Collected data:
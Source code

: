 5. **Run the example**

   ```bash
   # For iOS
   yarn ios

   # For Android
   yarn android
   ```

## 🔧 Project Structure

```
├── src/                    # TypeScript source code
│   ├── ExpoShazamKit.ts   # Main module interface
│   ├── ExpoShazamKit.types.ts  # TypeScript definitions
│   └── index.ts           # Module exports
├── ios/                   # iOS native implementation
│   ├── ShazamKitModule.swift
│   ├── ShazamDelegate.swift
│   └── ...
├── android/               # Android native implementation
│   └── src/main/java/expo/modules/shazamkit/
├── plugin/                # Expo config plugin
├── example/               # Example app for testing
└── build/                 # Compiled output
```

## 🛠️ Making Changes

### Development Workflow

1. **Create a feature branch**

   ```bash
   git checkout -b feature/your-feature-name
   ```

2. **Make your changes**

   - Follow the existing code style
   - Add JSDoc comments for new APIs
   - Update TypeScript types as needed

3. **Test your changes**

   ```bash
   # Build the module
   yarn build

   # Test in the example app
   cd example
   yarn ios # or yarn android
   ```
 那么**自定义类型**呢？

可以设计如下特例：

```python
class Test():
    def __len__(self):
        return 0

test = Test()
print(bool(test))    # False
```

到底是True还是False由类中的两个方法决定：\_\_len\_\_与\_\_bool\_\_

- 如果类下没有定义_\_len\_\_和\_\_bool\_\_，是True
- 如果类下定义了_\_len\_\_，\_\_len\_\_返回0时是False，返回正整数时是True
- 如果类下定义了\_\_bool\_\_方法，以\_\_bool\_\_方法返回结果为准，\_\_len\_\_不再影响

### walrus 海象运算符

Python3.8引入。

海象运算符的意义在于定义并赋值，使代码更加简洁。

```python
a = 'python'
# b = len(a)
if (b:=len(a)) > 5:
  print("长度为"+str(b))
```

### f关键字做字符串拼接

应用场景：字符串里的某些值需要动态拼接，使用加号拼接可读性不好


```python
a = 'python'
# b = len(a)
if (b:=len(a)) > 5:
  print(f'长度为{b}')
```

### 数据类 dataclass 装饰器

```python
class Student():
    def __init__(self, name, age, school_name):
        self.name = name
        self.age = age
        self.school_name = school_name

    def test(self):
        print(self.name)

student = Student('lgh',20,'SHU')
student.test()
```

**Task item:** Within the data, count the lines that hold the word "print". Answer with the figure and nothing more.

**Task answer:** 4